Per testare questa ipotesi, i ricercatori hanno sottoposto un gruppo di volontari a compiti cognitivi impegnativi della durata di un’ora. Successivamente, i partecipanti sono stati coinvolti in giochi economici che richiedevano vari gradi di aggressività e cooperazione. Rispetto a un gruppo di controllo non sottoposto ad affaticamento cognitivo, gli individui affaticati si sono dimostrati significativamente meno cooperativi e più ostili. Nello specifico, il tasso di cooperazione pacifica è sceso dall’86% nel gruppo "senza affaticamento" al 41% nel gruppo "affaticato".

Tutti i volontari sono stati sottoposti a elettroencefalogrammi durante i giochi economici. In linea con l’ipotesi iniziale, gli individui affaticati hanno mostrato la comparsa di aree con onde tipiche del sonno in alcune zone della corteccia prefrontale, completamente assenti negli altri. «Il nostro studio segnala come l’affaticamento mentale abbia un effetto misurabile sul comportamento e che, quando si raggiunge un certo grado di stanchezza, le persone sono più inclini a comportamenti ostili – spiega Ordali -. In condizioni di riposo carente può succedere che il cervello ‘mandi a dormire’ un’area, sviluppando le onde lente tipiche di una condizione di sonno. Di fatto è come se quella parte non funzionasse per alcuni minuti o non lo facesse in modo ottimale».

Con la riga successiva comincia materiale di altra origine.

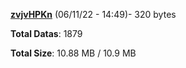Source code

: [**zvjvHPKn**](/data/zvjvHPKn.txt) (06/11/22 - 14:49)- 320 bytes

**Total Datas**: 1879

**Total Size**: 10.88 MB / 10.9 MB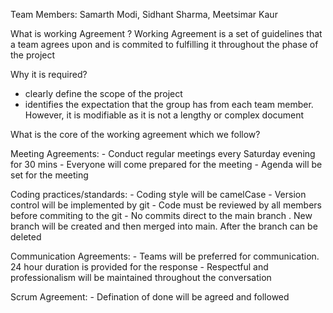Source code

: Team Members:
Samarth Modi, Sidhant Sharma, Meetsimar Kaur

What is working Agreement ?
Working Agreement is a set of guidelines that a team agrees upon and is commited to fulfilling it throughout the phase of the project

Why it is required?
- clearly define the scope of the project
- identifies the expectation that the group has from each team member. However, it is modifiable as it is not a lengthy or complex document 

What is the core of the working agreement which we follow?

Meeting Agreements:
	- Conduct regular meetings every Saturday evening for 30 mins
	- Everyone will come prepared for the meeting
	- Agenda will be set for the meeting

Coding practices/standards:
	- Coding style will be camelCase
	- Version control will be implemented by git
	- Code must be reviewed by all members before commiting to the git
	- No commits direct to the main branch . New branch will be created and then merged into main. After the branch can be deleted

Communication Agreements:
	- Teams will be preferred for communication. 24 hour duration is provided for the response
	- Respectful and professionalism will be maintained throughout the conversation

Scrum  Agreement:
	- Defination of done will be agreed and followed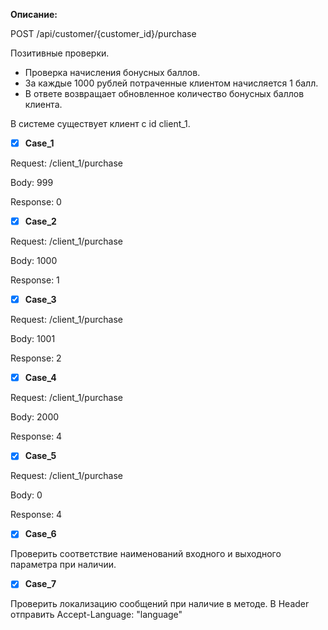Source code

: **Описание:**

POST /api/customer/{customer_id}/purchase

Позитивные проверки.
- Проверка начисления бонусных баллов.
- За каждые 1000 рублей потраченные клиентом начисляется 1 балл. 
- В ответе возвращает обновленное количество бонусных баллов клиента.

В системе существует клиент с id client_1.

<!-- TODO-IST:START -->
* [x] **Case_1**

Request: /client_1/purchase

Body: 999

Response: 0

* [x] **Case_2**

Request: /client_1/purchase

Body: 1000

Response: 1

* [x] **Case_3**

Request: /client_1/purchase

Body: 1001

Response: 2

* [x] **Case_4**

Request: /client_1/purchase

Body: 2000

Response: 4

* [x] **Case_5**

Request: /client_1/purchase

Body: 0

Response: 4

* [x] **Case_6**
      
Проверить соответствие наименований входного и выходного параметра при наличии.

* [x] **Case_7**
      
Проверить локализацию сообщений при наличие в методе. В Header отправить Accept-Language: "language"
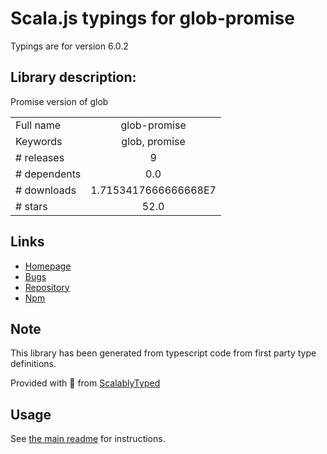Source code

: 
# Scala.js typings for glob-promise

Typings are for version 6.0.2

## Library description:
Promise version of glob

|                    |                 |
| ------------------ | :-------------: |
| Full name          | glob-promise |
| Keywords           | glob, promise |
| # releases         | 9 |
| # dependents       | 0.0 |
| # downloads        | 1.7153417666666668E7 |
| # stars            | 52.0 |

## Links
- [Homepage](https://github.com/ahmadnassri/node-glob-promise)
- [Bugs](https://github.com/ahmadnassri/node-glob-promise/issues)
- [Repository](https://github.com/ahmadnassri/node-glob-promise)
- [Npm](https://www.npmjs.com/package/glob-promise)
    


## Note
This library has been generated from typescript code from first party type definitions.

Provided with :purple_heart: from [ScalablyTyped](https://github.com/oyvindberg/ScalablyTyped)

## Usage
See [the main readme](../../readme.md) for instructions.


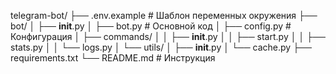 telegram-bot/
├── .env.example          # Шаблон переменных окружения
├── bot/
│   ├── __init__.py
│   ├── bot.py            # Основной код
│   ├── config.py         # Конфигурация
│   ├── commands/
│   │   ├── __init__.py
│   │   ├── start.py
│   │   ├── stats.py
│   │   └── logs.py
│   └── utils/
│       ├── __init__.py
│       └── cache.py
├── requirements.txt
└── README.md             # Инструкция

Questo significa che è importante evitare che le persone accumulino eccessiva fatica mentale, sul posto di lavoro o in famiglia, al fine di ridurre i conflitti e aggressioni, come nota Ennio Bilancini, economista comportamentale alla Scuola IMT, coinvolto nello studio.

«Le implicazioni generali di questi risultati sono immediatamente apprezzabili nella vita di tutti i giorni. Basti pensare alle trattative di mediazione, agli accordi economici, ai comportamenti giuridicamente rilevanti, ai reati di impulso, e così via. Quando siamo stanchi, è molto più difficile e assai meno probabile che prendiamo la decisione migliore, andando contro anche al nostro stesso interesse – riflette Pietro Pietrini, coautore della ricerca e direttore del Molecular Mind Lab della Scuola IMT -. Questi dati estendono i nostri precedenti risultati sul discontrollo degli impulsi dopo deprivazione di sonno. In un periodo in cui è evidente a livello internazionale che troppo spesso vengono fatte scelte controproducenti per tutti, la scienza ci offre una prospettiva per comprendere i meccanismi cerebrali che ci guidano in condizioni ambientali specifiche».

Non si può escludere che in futuro saremo in grado di quantificare oggettivamente, grazie a un apparecchio per l’EEG portatile, il nostro grado di stanchezza mentale, per stabilire quando è il momento giusto di prendere le decisioni più importanti o di impegnarci in discussioni delicate. O, comunque, per sapere che non possiamo contare sule nostre capacità ottimali e siamo a rischio di reazioni aggressive.